Over the past few weeks devastating fires have swept across areas in and around Cape Town, creating severe damage to properties. With firefighters still trying to get many of the blazes under control, people who live in the affected areas are at risk of suffering huge financial losses as the infernos advance closer to residential areas.

Dawie Loots, CEO of MUA Insurance Acceptances, says that consumers who live in areas that are known to face a higher risk of fires spreading, should have proper insurance cover in place to ensure that any losses are financially covered. “Without adequate insurance cover in place, consumers are also at risk of being left with hefty financial bills for the damage caused by fires, as well as additional charges for the use of emergency fire services in the event of an incident.”

Depending on the city and the nature of the fire, homeowners may be subjected to a fee for the usage of fire personnel and resources that have been used to put out a fire at a private residence. He explains that the various cities in South Africa have different policies in place regarding the usage of emergency fire services. “It is important that homeowners are aware of what services are covered in their area and what they may be expected to pay for, especially if they do not have adequate insurance cover in place. In addition, it is equally important that they also have the emergency contact numbers on hand at all times and know where to contact them in the event of a fire.”

Loots points out that consumers who may be more prone to fire damage, such as those living close to mountains or dry areas, or those in thatched roof buildings, should speak to their insurer about obtaining more comprehensive cover. “Some insurance policies offer cover to fight approaching fires, which includes a private helicopter bombing water on their property in the event of a serious fire approaching. This may not be suitable for everyone, but it can be particularly valuable for those living in a fire prone area, especially as fires have been known to destroy water pipes and deplete water supply/pressure, thereby stopping firemen from effectively battling a fire.”

In addition to having the right insurance cover in place, Loots also urges homeowners to have a proper valuation of their property to ensure a smoother claims process and to prevent underinsurance. “Underinsurance is one of the biggest issues facing homeowners, many of whom make the mistake of thinking that their home should be insured for its market value.

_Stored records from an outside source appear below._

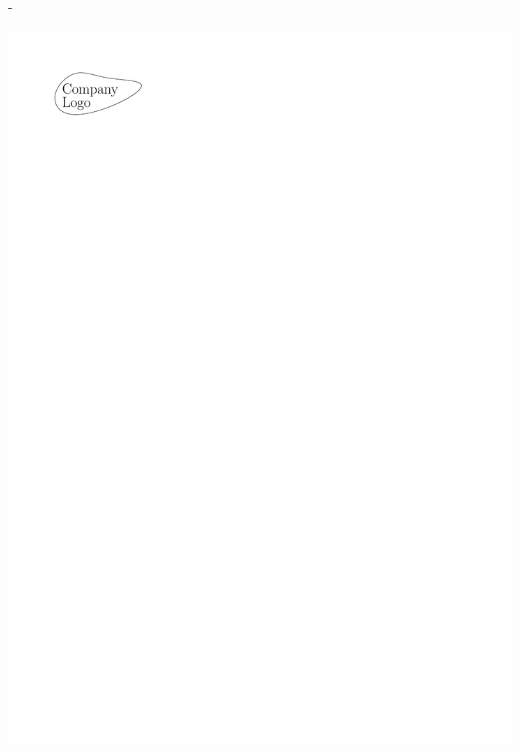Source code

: \begin{titlingpage}
\begin{adjustwidth}{\unitlength}{-\unitlength}
\begin{raggedright}
{\begin{textblock}{3}
					\includegraphics[width=\textwidth]{gfx/CompanyLogo}
				\end{textblock}
			}{} %
		\end{raggedright}
	\end{adjustwidth}

	\cleardoublepage


\end{titlingpage}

Instead, policyholders need to insure for what it would cost to rebuild the property to its original condition, not what it would cost to buy it.”

He uses an example of a home that has been bought for R2 million and is insured for R2 million. “Should the property be burnt to the ground, the insurance company will calculate the cost to rebuild it to the same standard as it was before. If it is found that the property would cost R4 million to rebuild, it means the building has been underinsured by 50%. In this instance, the insurer will only pay out half of the claim and the consumer will have to make up the remaining R2 million required to rebuild the property.”

“Fire is one of the most devastating causes of loss or damage to a home, which can financially cripple homeowners if a comprehensive insurance policy is not in place. Therefore, it is important that policyholders speak to their broker to ensure that their risks of property and financial loss are mitigated,” notes Loots.